◆ Task description:
The answer is an exact repeat of the entries below, with the pictures omitted.

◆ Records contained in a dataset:
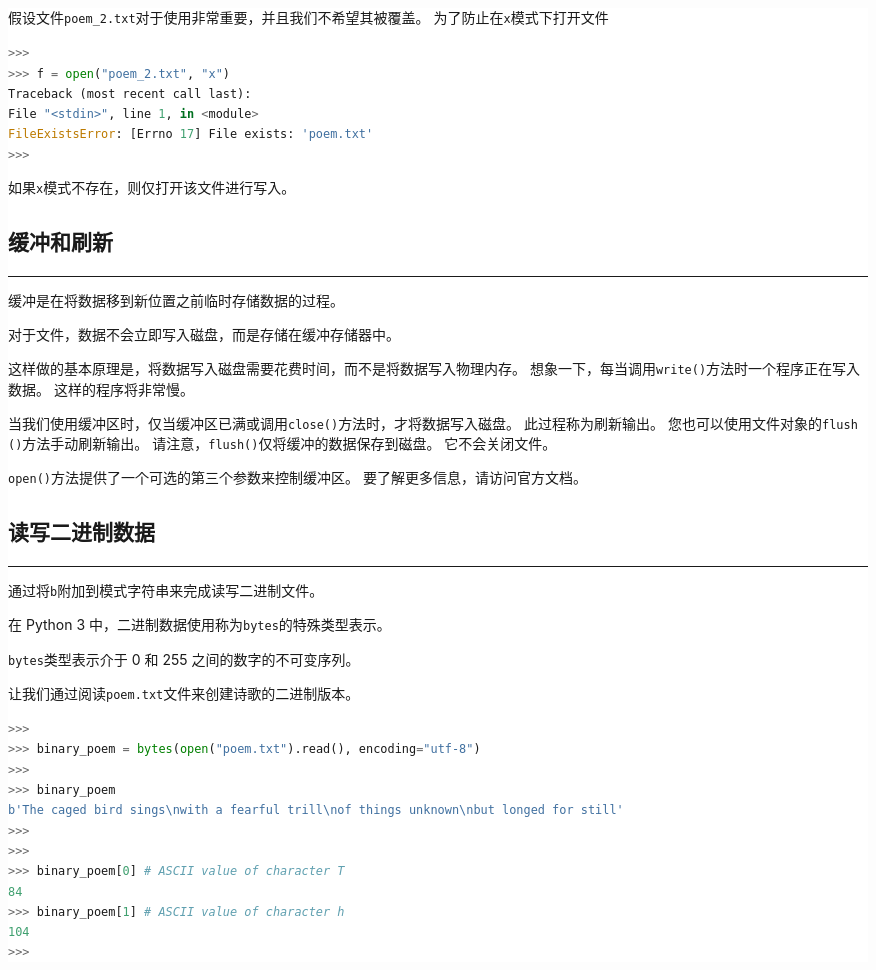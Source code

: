 假设文件`poem_2.txt`对于使用非常重要，并且我们不希望其被覆盖。 为了防止在`x`模式下打开文件

```py
>>>
>>> f = open("poem_2.txt", "x")
Traceback (most recent call last):
File "<stdin>", line 1, in <module>
FileExistsError: [Errno 17] File exists: 'poem.txt'
>>>

```

如果`x`模式不存在，则仅打开该文件进行写入。

## 缓冲和刷新

* * *

缓冲是在将数据移到新位置之前临时存储数据的过程。

对于文件，数据不会立即写入磁盘，而是存储在缓冲存储器中。

这样做的基本原理是，将数据写入磁盘需要花费时间，而不是将数据写入物理内存。 想象一下，每当调用`write()`方法时一个程序正在写入数据。 这样的程序将非常慢。

当我们使用缓冲区时，仅当缓冲区已满或调用`close()`方法时，才将数据写入磁盘。 此过程称为刷新输出。 您也可以使用文件对象的`flush()`方法手动刷新输出。 请注意，`flush()`仅将缓冲的数据保存到磁盘。 它不会关闭文件。

`open()`方法提供了一个可选的第三个参数来控制缓冲区。 要了解更多信息，请访问官方文档。

## 读写二进制数据

* * *

通过将`b`附加到模式字符串来完成读写二进制文件。

在 Python 3 中，二进制数据使用称为`bytes`的特殊类型表示。

`bytes`类型表示介于 0 和 255 之间的数字的不可变序列。

让我们通过阅读`poem.txt`文件来创建诗歌的二进制版本。

```py
>>>
>>> binary_poem = bytes(open("poem.txt").read(), encoding="utf-8")
>>>
>>> binary_poem
b'The caged bird sings\nwith a fearful trill\nof things unknown\nbut longed for still'
>>>
>>>
>>> binary_poem[0] # ASCII value of character T
84
>>> binary_poem[1] # ASCII value of character h
104
>>>

```
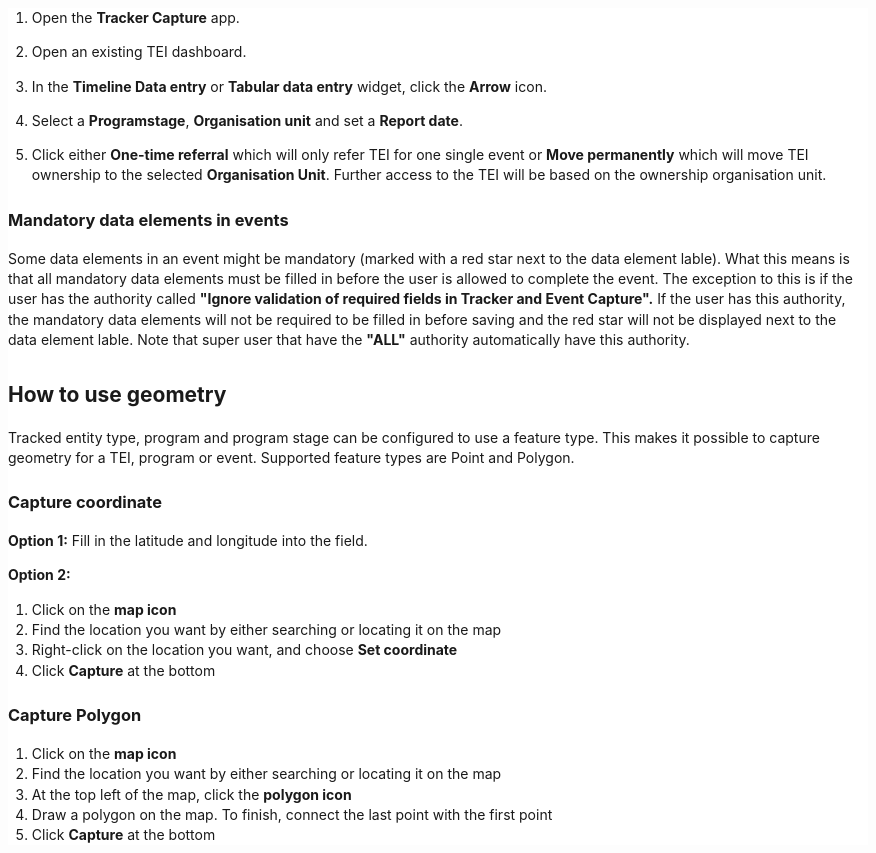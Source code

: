 1.  Open the **Tracker Capture** app.

2.  Open an existing TEI dashboard.

3.  In the **Timeline Data entry** or **Tabular data entry** widget,
    click the **Arrow** icon.

4.  Select a **Programstage**, **Organisation unit** and set a
    ****Report date****.

5.  Click either **One-time referral** which will only refer TEI for one
    single event or **Move permanently** which will move TEI ownership
    to the selected **Organisation Unit**. Further access to the TEI
    will be based on the ownership organisation unit.

### Mandatory data elements in events
Some data elements in an event might be mandatory (marked with a red star next to the data element lable).
What this means is that all mandatory data elements must be filled in before the user is allowed to complete the event.
The exception to this is if the user has the authority called __"Ignore validation of required fields in Tracker and Event Capture".__
If the user has this authority, the mandatory data elements will not be required to be filled in before saving and
the red star will not be displayed next to the data element lable. Note that super user that have the __"ALL"__ authority automatically
have this authority.

## How to use geometry

Tracked entity type, program and program stage can be configured to
use a feature type. This makes it possible to capture geometry for a
TEI, program or event. Supported feature types are Point and Polygon.

### Capture coordinate
**Option 1:** Fill in the latitude and longitude into the field.

**Option 2:**
1.  Click on the **map icon**
2.  Find the location you want by either searching or locating it on
    the map
3.  Right-click on the location you want, and choose **Set coordinate**
4.  Click **Capture** at the bottom

### Capture Polygon
1.  Click on the **map icon**
2.  Find the location you want by either searching or locating it on
    the map
3.  At the top left of the map, click the **polygon icon**
4.  Draw a polygon on the map. To finish, connect the last point with
    the first point
5.  Click **Capture** at the bottom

◆ Finished task:
Source code

: 假设文件`poem_2.txt`对于使用非常重要，并且我们不希望其被覆盖。 为了防止在`x`模式下打开文件

```py
>>>
>>> f = open("poem_2.txt", "x")
Traceback (most recent call last):
File "<stdin>", line 1, in <module>
FileExistsError: [Errno 17] File exists: 'poem.txt'
>>>

```

如果`x`模式不存在，则仅打开该文件进行写入。

## 缓冲和刷新

* * *

缓冲是在将数据移到新位置之前临时存储数据的过程。

对于文件，数据不会立即写入磁盘，而是存储在缓冲存储器中。

这样做的基本原理是，将数据写入磁盘需要花费时间，而不是将数据写入物理内存。 想象一下，每当调用`write()`方法时一个程序正在写入数据。 这样的程序将非常慢。

当我们使用缓冲区时，仅当缓冲区已满或调用`close()`方法时，才将数据写入磁盘。 此过程称为刷新输出。 您也可以使用文件对象的`flush()`方法手动刷新输出。 请注意，`flush()`仅将缓冲的数据保存到磁盘。 它不会关闭文件。

`open()`方法提供了一个可选的第三个参数来控制缓冲区。 要了解更多信息，请访问官方文档。

## 读写二进制数据

* * *

通过将`b`附加到模式字符串来完成读写二进制文件。

在 Python 3 中，二进制数据使用称为`bytes`的特殊类型表示。

`bytes`类型表示介于 0 和 255 之间的数字的不可变序列。

让我们通过阅读`poem.txt`文件来创建诗歌的二进制版本。

```py
>>>
>>> binary_poem = bytes(open("poem.txt").read(), encoding="utf-8")
>>>
>>> binary_poem
b'The caged bird sings\nwith a fearful trill\nof things unknown\nbut longed for still'
>>>
>>>
>>> binary_poem[0] # ASCII value of character T
84
>>> binary_poem[1] # ASCII value of character h
104
>>>

```
Source code

: 1.  Open the **Tracker Capture** app.

2.  Open an existing TEI dashboard.

3.  In the **Timeline Data entry** or **Tabular data entry** widget,
    click the **Arrow** icon.

4.  Select a **Programstage**, **Organisation unit** and set a
    ****Report date****.

5.  Click either **One-time referral** which will only refer TEI for one
    single event or **Move permanently** which will move TEI ownership
    to the selected **Organisation Unit**. Further access to the TEI
    will be based on the ownership organisation unit.

### Mandatory data elements in events
Some data elements in an event might be mandatory (marked with a red star next to the data element lable).
What this means is that all mandatory data elements must be filled in before the user is allowed to complete the event.
The exception to this is if the user has the authority called __"Ignore validation of required fields in Tracker and Event Capture".__
If the user has this authority, the mandatory data elements will not be required to be filled in before saving and
the red star will not be displayed next to the data element lable. Note that super user that have the __"ALL"__ authority automatically
have this authority.

## How to use geometry

Tracked entity type, program and program stage can be configured to
use a feature type. This makes it possible to capture geometry for a
TEI, program or event. Supported feature types are Point and Polygon.

### Capture coordinate
**Option 1:** Fill in the latitude and longitude into the field.

**Option 2:**
1.  Click on the **map icon**
2.  Find the location you want by either searching or locating it on
    the map
3.  Right-click on the location you want, and choose **Set coordinate**
4.  Click **Capture** at the bottom

### Capture Polygon
1.  Click on the **map icon**
2.  Find the location you want by either searching or locating it on
    the map
3.  At the top left of the map, click the **polygon icon**
4.  Draw a polygon on the map. To finish, connect the last point with
    the first point
5.  Click **Capture** at the bottom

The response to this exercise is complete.